Del otro lado del debate, Georgina Orellano, referente de AMMAR y autora de Puta feminista, plantea que el problema no es el trabajo sexual en sí, sino su criminalización. Denuncia que en 16 provincias argentinas el trabajo sexual callejero es penado por códigos contravencionales, mientras el Estado ofrece apenas programas sociales efímeros. Para Orellano, el camino es la despenalización, acompañada por políticas públicas que reconozcan derechos laborales y brinden alternativas reales.

Cuando la ficción digital se vuelve crimen real

Pero las plataformas no siempre implican consentimiento. En abril de este año, la justicia argentina dictó la primera condena por trata con fines de explotación sexual digital.

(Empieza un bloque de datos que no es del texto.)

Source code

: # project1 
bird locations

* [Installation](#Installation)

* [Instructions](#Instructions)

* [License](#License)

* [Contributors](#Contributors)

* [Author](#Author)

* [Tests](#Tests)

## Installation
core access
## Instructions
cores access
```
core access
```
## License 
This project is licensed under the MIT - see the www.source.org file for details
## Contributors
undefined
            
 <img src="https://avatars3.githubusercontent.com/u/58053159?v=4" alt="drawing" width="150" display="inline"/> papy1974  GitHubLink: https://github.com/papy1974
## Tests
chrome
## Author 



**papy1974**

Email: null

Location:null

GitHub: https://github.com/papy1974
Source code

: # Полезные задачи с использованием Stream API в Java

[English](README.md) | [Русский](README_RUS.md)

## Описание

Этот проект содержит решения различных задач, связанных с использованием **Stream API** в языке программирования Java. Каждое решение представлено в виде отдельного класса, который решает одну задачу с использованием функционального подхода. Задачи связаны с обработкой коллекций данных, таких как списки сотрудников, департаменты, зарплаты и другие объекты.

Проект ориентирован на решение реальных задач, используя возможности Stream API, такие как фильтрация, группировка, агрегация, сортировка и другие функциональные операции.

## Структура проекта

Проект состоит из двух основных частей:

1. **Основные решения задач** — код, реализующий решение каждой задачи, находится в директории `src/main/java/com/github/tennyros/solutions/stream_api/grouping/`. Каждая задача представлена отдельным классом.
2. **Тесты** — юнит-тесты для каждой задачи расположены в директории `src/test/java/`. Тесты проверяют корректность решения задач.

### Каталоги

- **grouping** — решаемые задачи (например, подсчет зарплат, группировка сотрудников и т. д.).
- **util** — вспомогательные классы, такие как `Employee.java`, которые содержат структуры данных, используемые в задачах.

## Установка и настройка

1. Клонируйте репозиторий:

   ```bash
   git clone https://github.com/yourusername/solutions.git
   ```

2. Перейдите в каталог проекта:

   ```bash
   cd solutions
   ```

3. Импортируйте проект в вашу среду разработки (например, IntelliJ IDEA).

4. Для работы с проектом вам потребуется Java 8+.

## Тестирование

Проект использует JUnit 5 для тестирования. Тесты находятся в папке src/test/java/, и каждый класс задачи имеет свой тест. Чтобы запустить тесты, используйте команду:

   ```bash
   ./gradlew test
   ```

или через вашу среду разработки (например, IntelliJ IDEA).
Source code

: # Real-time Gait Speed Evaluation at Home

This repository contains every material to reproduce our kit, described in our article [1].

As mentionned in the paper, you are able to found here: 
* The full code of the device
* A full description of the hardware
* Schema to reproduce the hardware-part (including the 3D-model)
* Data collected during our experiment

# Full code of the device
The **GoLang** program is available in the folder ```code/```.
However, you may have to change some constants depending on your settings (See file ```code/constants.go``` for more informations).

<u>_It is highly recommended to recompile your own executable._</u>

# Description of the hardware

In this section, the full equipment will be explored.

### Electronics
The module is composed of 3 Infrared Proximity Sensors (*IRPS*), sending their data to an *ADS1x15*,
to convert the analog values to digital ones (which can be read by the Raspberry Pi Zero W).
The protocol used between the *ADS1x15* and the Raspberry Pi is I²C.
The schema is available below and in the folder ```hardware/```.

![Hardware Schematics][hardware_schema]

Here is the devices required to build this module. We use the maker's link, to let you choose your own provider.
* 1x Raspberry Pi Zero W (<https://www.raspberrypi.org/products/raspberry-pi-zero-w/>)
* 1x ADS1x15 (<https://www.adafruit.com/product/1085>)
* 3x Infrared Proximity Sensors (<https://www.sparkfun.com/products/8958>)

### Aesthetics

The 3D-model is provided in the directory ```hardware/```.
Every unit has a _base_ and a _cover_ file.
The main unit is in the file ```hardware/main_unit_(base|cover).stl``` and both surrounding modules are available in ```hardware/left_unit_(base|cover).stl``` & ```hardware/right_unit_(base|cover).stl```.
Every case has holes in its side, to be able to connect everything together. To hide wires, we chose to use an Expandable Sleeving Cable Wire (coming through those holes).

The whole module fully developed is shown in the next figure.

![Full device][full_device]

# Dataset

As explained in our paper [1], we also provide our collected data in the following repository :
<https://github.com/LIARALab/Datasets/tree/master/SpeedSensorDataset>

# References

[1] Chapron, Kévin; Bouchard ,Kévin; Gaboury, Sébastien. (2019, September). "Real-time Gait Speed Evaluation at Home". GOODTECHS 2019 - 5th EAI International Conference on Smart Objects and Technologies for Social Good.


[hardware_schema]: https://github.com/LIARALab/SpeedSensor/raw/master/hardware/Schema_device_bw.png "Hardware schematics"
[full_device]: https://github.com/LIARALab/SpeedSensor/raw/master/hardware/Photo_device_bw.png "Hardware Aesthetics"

Ricardo Sea, condenado a 25 años de prisión, abusó y explotó sexualmente a tres mujeres entre 2017 y 2020. 

Las obligó a prostituirse en departamentos porteños y, luego, a través de webcams durante la pandemia. Una de las víctimas, que había logrado escapar, se quitó la vida antes de que el acusado fuera detenido. El caso fue acompañado por la Asociación Madres Víctimas de Trata.

Este juicio marca un antes y un después: demuestra que la explotación no desaparece por volverse digital. Que detrás de una cámara también puede haber una red de coacción, soledad, abuso y trauma. Que el anonimato del cliente no lo vuelve menos responsable.

¿Regular o proteger?

El debate no es fácil ni binario. Regular no significa necesariamente proteger, y prohibir tampoco garantiza dignidad. Lo que sí está claro es que el Estado no puede mirar para otro lado. Ni frente al cliente que paga por control y poder, ni frente a la mujer que, muchas veces sin opciones, encuentra en la sexualidad un medio de subsistencia.

La experiencia sueca muestra que es posible criminalizar la demanda sin criminalizar a la víctima, y que esa política puede reducir la trata y la violencia. Pero también es necesario que los Estados garanticen oportunidades reales: empleo, educación, salud, vivienda, autonomía.

Porque si la única opción es la webcam, entonces no estamos hablando de libertad. Estamos hablando de abandono.